Show all lines of the listing that hold the word "context".

■ ■ ■

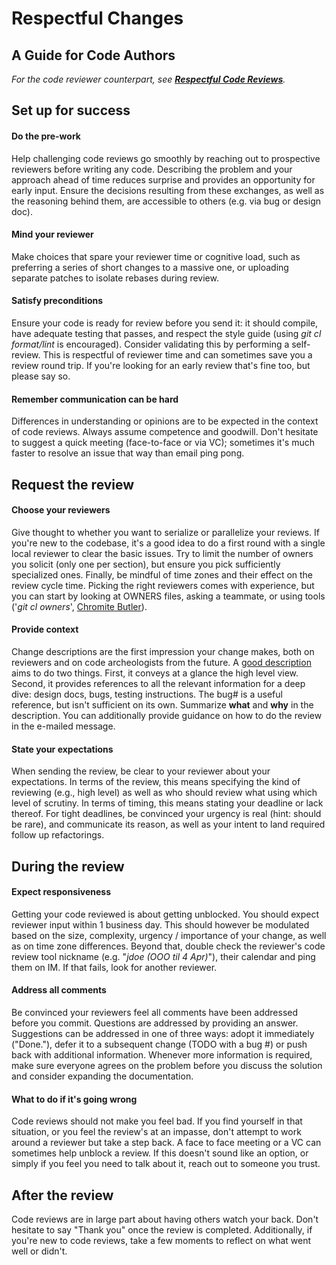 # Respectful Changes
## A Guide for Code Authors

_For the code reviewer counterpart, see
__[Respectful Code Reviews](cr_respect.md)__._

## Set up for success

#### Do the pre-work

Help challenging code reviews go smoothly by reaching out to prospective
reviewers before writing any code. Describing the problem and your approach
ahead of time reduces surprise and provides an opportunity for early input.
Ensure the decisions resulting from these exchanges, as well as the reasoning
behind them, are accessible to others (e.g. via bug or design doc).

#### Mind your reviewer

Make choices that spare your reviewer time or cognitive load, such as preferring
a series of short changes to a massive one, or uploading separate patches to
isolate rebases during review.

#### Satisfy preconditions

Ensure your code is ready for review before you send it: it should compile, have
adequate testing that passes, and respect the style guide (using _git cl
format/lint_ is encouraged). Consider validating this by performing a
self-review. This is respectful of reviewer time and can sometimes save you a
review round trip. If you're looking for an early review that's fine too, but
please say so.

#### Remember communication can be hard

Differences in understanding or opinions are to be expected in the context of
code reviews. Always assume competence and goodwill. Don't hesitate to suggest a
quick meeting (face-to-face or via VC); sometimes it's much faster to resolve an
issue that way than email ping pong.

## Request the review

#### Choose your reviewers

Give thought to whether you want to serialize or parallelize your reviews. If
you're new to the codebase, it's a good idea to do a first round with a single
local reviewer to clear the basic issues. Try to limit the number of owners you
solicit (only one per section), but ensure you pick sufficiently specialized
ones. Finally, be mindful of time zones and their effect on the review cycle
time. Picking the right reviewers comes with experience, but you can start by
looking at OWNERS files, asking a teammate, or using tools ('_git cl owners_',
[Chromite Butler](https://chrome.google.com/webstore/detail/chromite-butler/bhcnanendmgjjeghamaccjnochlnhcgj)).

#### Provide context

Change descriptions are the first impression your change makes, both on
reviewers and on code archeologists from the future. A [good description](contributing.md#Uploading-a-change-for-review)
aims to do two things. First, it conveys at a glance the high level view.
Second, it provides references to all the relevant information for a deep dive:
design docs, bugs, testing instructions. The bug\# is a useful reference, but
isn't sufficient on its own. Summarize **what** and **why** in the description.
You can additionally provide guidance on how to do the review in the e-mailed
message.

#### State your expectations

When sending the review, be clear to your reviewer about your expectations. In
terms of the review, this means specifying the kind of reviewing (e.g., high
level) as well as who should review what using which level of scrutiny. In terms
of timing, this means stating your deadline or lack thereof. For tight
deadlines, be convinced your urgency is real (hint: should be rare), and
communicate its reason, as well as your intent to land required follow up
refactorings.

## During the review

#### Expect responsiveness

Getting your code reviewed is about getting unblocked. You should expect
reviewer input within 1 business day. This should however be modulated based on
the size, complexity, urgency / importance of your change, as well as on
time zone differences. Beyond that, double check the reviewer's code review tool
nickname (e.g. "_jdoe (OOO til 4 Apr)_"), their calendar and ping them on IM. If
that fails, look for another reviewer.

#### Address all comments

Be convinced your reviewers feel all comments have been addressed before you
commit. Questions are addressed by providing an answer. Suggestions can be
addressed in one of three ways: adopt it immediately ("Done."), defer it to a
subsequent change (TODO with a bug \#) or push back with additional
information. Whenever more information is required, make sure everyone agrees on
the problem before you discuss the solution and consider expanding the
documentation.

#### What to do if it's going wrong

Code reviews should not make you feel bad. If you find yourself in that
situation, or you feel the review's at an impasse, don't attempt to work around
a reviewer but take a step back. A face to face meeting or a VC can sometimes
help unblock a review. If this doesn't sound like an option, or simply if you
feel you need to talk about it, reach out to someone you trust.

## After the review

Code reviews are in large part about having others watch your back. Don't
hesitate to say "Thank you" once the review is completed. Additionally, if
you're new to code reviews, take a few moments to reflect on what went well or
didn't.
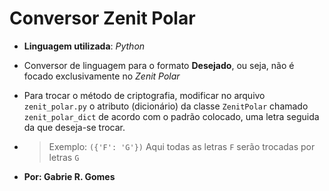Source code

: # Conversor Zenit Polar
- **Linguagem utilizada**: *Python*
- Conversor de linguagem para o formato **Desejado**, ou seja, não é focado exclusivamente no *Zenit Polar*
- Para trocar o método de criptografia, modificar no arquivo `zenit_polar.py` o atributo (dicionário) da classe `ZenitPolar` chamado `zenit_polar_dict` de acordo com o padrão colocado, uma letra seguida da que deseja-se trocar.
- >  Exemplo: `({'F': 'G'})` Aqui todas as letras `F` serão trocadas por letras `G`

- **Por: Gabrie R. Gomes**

■ ■ ■

EXERCISE OUTPUT ▸
Differences in understanding or opinions are to be expected in the context of
#### Provide context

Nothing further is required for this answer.